五柳先生即东晋大诗人陶潜,陶渊明也。其曾祖陶侃,乃东晋开国元勋,官至大司马,封长沙郡公。因是少数民族,虽山武功博得高位,但“望非世族”,与当时王、谢诸姓之声望不可同日而语。陶渊明出生时,家道衰落,以陶渊明此出身,不被社会所重视,更决定他在仕途升进上受限制。

他自幼受儒家“六经”教育,年青时曾怀济世之志。“猛志逸四海,骞翮思远翥”,“少时壮且厉,抚剑独行游”足见其抱负远大。从29岁起,他先后出仕祭酒、参军、县令,然每次历时皆短。任彭泽令时,一督邮临县,他手下人劝禀应“束带见之”,陶长叹曰:“吾不能为五斗米折腰,拳拳事乡里小人邪!”当日即解职而去,任其职仅80多天。

“荏苒岁月颓,此心稍已去”。“余家贫,耕植不足以自给。幼稚盈室,缾无储粟。生生所资,未见其术。亲故多劝余为长吏,脱然有怀,求之靡途。”“以禄代耕”是当时知识分子的唯一出路,他在几度矛盾彷徨后,终走上“躬耕自资”之路。

他这种自然的质性,非矫厉可得。辞官归田,反映出他酷爱自由,不受羁索,人格高洁,正直不苟合的心灵,恬淡的田园生活最适宜他不过了。“觉悟当念还,鸟尽废良弓”。流露出他明哲保身的隐衷。《饮酒》其二十,把当世比作焚书坑儒之“狂秦”时代,出仕与归耕的思想斗争,恐怕是儒家用舍藏之旧训、道家用处世之哲学亦不起作用。

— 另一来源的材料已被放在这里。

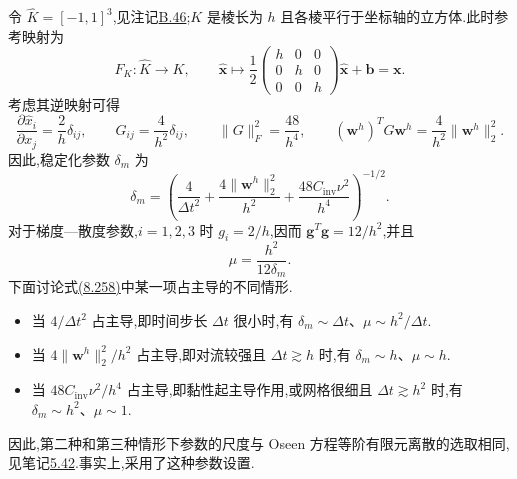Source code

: \begin{example}[立方体的棱平行于坐标轴]
\label{ex:vms-axis-aligned-cube}
令 $\widehat K=[-1,1]^3$,见注记\hyperref[note:appendix-b-46]{B.46};$K$ 是棱长为 $h$ 且各棱平行于坐标轴的立方体.此时参考映射为
\[
 F_K:\widehat K\to K,\qquad
 \widehat{\bm{x}}\mapsto
 \frac12\begin{pmatrix}h&0&0\\0&h&0\\0&0&h\end{pmatrix}
 \widehat{\bm{x}}+\bm{b}=\bm{x}.
\]
考虑其逆映射可得
\[
 \frac{\partial\widehat{x}_i}{\partial x_j}
 =\frac2h\delta_{ij},\qquad
 G_{ij}=\frac4{h^2}\delta_{ij},\qquad
 \|G\|_F^2=\frac{48}{h^4},\qquad
 (\bm{w}^h)^TG\bm{w}^h
 =\frac4{h^2}\|\bm{w}^h\|_2^2.
\]
因此,稳定化参数 $\delta_m$ 为
\begin{equation}\label{eq:vms-cube-momentum-stabilization-parameter}
 \delta_m=\left(
 \frac4{\Delta t^2}
 +\frac{4\|\bm{w}^h\|_2^2}{h^2}
 +\frac{48C_{\mathrm{inv}}\nu^2}{h^4}
 \right)^{-1/2}.
\end{equation}
对于梯度—散度参数,$i=1,2,3$ 时 $g_i=2/h$,因而
$\bm{g}^T\bm{g}=12/h^2$,并且
\begin{equation}\label{eq:vms-cube-grad-div-stabilization-parameter}
 \mu=\frac{h^2}{12\delta_m}.
\end{equation}
下面讨论式\hyperref[eq:vms-cube-momentum-stabilization-parameter]{(8.258)}中某一项占主导的不同情形.
\begin{itemize}
 \item 当 $4/\Delta t^2$ 占主导,即时间步长 $\Delta t$ 很小时,有
 $\delta_m\sim\Delta t$、$\mu\sim h^2/\Delta t$.
 \item 当 $4\|\bm{w}^h\|_2^2/h^2$ 占主导,即对流较强且
 $\Delta t\gtrsim h$ 时,有 $\delta_m\sim h$、$\mu\sim h$.
 \item 当 $48C_{\mathrm{inv}}\nu^2/h^4$ 占主导,即黏性起主导作用,或网格很细且 $\Delta t\gtrsim h^2$ 时,有 $\delta_m\sim h^2$、$\mu\sim1$.
\end{itemize}
因此,第二种和第三种情形下参数的尺度与 Oseen 方程等阶有限元离散的选取相同,见笔记\hyperref[note:oseen-optimal-stabilization]{5.42}.事实上,\textcite{Bazilevs2007}采用了这种参数设置.
\end{example}


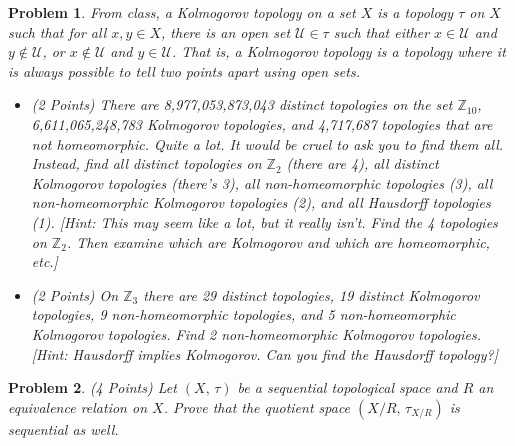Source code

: \documentclass{article}
\theoremstyle{normal}
\newtheorem{problem}{Problem}
\begin{document}
    \begin{problem}
        From class, a Kolmogorov topology on a set $X$ is a topology
        $\tau$ on $X$ such that for all $x,y\in{X}$, there is an open set
        $\mathcal{U}\in\tau$ such that either $x\in\mathcal{U}$ and
        $y\notin\mathcal{U}$, or $x\notin\mathcal{U}$ and $y\in\mathcal{U}$.
        That is, a Kolmogorov topology is a topology where it is always possible
        to tell two points apart using open sets.
        \begin{itemize}
            \item (2 Points)
                There are 8,977,053,873,043 distinct topologies on the set
                $\mathbb{Z}_{10}$, 6,611,065,248,783 Kolmogorov topologies,
                and 4,717,687 topologies that are not homeomorphic. Quite a lot.
                It would be cruel to ask you to find them all. Instead, find all
                distinct topologies on $\mathbb{Z}_{2}$ (there are 4), all
                distinct Kolmogorov topologies (there's 3), all non-homeomorphic
                topologies (3), all non-homeomorphic Kolmogorov topologies
                (2), and all Hausdorff topologies (1). [Hint: This may seem
                like a lot, but it really isn't. Find the 4 topologies on
                $\mathbb{Z}_{2}$. Then examine which are Kolmogorov and which
                are homeomorphic, etc.]
            \item (2 Points)
                On $\mathbb{Z}_{3}$ there are 29 distinct topologies, 19
                distinct Kolmogorov topologies, 9 non-homeomorphic topologies,
                and 5 non-homeomorphic Kolmogorov topologies. Find 2
                non-homeomorphic Kolmogorov topologies.
                [Hint: Hausdorff implies Kolmogorov. Can you find the
                Hausdorff topology?]
        \end{itemize}
    \end{problem}
    \begin{problem}
        (4 Points) Let $(X,\,\tau)$ be a sequential topological space and $R$ an
        equivalence relation on $X$. Prove that the quotient space
        $(X/R,\,\tau_{X/R})$ is sequential as well.
    \end{problem}
\end{document}
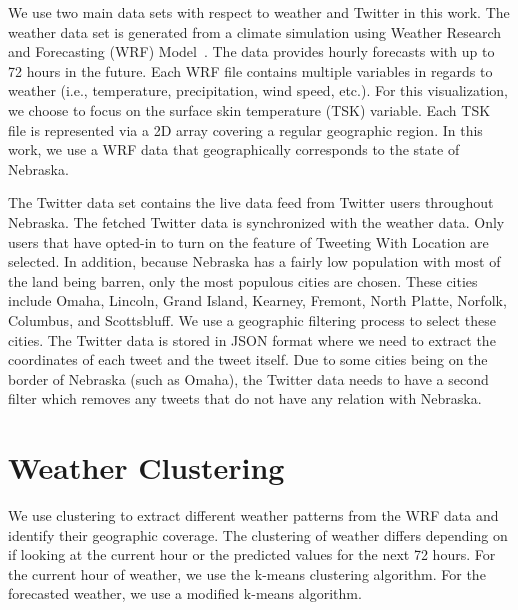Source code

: We use two main data sets with respect to weather and Twitter in this work. The weather data set is generated from a climate simulation using Weather Research and Forecasting (WRF) Model~\cite{Michalakes2004}. %
The data provides hourly forecasts with up to 72 hours in the future. Each WRF file contains multiple variables in regards to weather (i.e., temperature, precipitation, wind speed, etc.). For this visualization, we choose to focus on the surface skin temperature (TSK) variable. Each TSK file is represented via a 2D array %
covering a regular geographic region. In this work, we use a WRF data that geographically corresponds to the state of Nebraska.

The Twitter data set contains the live data feed from Twitter users throughout Nebraska. The fetched Twitter data is synchronized with the weather data. Only users that have opted-in to turn on the feature of Tweeting With Location are selected. In addition, because Nebraska has a fairly low population with most of the land being barren, only the most populous cities are chosen. These cities include Omaha, Lincoln, Grand Island, Kearney, Fremont, North Platte, Norfolk, Columbus, and Scottsbluff. We use a geographic filtering process to select these cities. The Twitter data is stored in JSON format where we need to extract the coordinates of each tweet and the tweet itself. Due to some cities being on the border of Nebraska (such as Omaha), the Twitter data needs to have a second filter which removes any tweets that do not have any relation with Nebraska.


\section{Weather Clustering}
\label{sec:clust}

We use clustering to extract different weather patterns from the WRF data and identify their geographic coverage. The clustering of weather differs depending on if looking at the current hour or the predicted values for the next 72 hours. For the current hour of weather, we use the k-means clustering algorithm. For the forecasted weather, we use a modified k-means algorithm.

于是,田园生活则成其精神寄托了。“方宅十余亩,草屋八九间。榆柳荫后檐,桃李罗堂前。暖暖远人村,依依墟里烟。狗吠深巷中,鸡鸣桑榆巅。户庭无尘杂,虚室有余闲”。如此生活,便成了他的理想王国。

田园生活颇富情趣,与田夫野老结庐为邻,共田间劳作,并建立了淳朴友谊。“时复墟曲中,披草共来往”,“相见天杂言,但道桑麻长”,“常恐霜霰至,零落同草莽”,彼此话题相通,此正是他当时生活的具体写照。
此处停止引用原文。